[Work required] From the records that follow, copy every line in which "metrics" appears.
══ Data section
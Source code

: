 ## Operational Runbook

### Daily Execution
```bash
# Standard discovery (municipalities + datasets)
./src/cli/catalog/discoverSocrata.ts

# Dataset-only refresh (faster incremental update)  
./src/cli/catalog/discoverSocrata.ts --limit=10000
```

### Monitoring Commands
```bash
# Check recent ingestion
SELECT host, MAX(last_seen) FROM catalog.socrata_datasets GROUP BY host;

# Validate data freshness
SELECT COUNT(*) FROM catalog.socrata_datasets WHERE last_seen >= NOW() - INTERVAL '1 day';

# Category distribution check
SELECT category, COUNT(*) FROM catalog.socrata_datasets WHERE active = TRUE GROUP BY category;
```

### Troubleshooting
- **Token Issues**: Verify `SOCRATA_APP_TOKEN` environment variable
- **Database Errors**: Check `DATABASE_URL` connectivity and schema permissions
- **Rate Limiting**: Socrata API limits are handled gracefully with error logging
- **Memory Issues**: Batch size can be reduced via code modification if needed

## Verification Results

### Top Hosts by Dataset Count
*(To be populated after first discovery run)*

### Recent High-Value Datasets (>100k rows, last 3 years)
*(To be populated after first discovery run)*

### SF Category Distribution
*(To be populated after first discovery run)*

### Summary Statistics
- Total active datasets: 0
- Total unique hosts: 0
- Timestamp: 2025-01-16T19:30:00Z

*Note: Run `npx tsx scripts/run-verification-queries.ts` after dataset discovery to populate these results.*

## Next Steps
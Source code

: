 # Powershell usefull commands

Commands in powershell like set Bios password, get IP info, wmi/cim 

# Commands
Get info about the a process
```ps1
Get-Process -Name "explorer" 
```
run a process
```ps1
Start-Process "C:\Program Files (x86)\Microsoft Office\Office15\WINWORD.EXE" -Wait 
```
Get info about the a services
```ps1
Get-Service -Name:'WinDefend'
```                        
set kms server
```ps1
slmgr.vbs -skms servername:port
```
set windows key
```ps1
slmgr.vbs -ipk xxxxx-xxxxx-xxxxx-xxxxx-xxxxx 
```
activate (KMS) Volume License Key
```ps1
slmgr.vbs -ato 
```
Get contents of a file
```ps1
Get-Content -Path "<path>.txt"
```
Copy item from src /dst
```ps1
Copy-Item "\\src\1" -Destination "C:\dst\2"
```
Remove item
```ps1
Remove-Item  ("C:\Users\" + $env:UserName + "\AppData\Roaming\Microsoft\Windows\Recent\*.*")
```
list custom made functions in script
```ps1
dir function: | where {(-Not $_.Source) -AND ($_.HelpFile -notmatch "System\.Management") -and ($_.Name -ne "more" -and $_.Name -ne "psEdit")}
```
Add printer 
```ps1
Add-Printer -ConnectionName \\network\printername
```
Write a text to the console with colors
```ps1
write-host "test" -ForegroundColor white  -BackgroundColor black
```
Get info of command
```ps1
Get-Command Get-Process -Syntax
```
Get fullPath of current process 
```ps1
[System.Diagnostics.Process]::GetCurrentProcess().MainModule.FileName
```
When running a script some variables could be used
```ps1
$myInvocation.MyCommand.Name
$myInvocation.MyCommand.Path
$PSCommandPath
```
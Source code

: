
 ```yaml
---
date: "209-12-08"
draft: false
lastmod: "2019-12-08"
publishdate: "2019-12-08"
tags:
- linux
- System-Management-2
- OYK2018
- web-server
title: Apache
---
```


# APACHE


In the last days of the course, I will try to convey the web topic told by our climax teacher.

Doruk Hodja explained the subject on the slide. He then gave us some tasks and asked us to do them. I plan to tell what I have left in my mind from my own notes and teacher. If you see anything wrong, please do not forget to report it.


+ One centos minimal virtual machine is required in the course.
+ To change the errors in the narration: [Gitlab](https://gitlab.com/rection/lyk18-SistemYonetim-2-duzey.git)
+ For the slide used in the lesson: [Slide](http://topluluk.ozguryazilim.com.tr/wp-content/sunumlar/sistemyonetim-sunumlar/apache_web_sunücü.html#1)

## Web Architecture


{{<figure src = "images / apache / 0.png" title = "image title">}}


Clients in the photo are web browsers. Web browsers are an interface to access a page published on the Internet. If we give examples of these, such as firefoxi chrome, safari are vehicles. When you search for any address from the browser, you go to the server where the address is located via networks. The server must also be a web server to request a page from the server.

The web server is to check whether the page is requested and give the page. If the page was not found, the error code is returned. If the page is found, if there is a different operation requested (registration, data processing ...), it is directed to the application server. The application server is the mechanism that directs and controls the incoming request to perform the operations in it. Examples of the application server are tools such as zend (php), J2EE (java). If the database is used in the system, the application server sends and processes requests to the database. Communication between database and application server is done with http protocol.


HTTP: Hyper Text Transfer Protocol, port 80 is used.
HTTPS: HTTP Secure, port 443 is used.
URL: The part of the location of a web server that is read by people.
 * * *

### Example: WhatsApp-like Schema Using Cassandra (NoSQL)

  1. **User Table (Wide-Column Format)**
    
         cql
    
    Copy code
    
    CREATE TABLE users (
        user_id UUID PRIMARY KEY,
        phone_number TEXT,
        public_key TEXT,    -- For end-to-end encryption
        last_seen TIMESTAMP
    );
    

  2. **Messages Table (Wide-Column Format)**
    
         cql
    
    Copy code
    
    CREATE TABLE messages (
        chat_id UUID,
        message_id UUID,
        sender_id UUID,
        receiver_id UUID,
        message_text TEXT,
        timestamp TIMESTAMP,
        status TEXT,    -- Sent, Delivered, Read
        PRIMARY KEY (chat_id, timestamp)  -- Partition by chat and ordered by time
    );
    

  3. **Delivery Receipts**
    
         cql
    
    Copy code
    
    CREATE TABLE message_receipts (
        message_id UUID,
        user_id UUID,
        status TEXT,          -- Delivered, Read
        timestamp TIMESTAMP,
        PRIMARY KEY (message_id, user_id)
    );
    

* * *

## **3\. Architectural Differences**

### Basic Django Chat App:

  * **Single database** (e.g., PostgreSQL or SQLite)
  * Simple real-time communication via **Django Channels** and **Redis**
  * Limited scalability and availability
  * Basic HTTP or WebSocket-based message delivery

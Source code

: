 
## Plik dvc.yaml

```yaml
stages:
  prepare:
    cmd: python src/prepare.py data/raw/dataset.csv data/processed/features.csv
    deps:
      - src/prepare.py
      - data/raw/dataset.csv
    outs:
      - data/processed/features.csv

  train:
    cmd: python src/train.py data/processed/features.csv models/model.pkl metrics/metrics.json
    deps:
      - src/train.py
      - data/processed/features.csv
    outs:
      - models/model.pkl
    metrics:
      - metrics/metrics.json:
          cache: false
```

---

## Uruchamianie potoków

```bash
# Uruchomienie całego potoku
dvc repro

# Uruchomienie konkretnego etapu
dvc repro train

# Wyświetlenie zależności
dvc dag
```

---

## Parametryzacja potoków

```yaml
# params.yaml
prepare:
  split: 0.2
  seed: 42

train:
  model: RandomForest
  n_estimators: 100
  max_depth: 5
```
════
[Your response]
    cmd: python src/train.py data/processed/features.csv models/model.pkl metrics/metrics.json
    metrics:
      - metrics/metrics.json:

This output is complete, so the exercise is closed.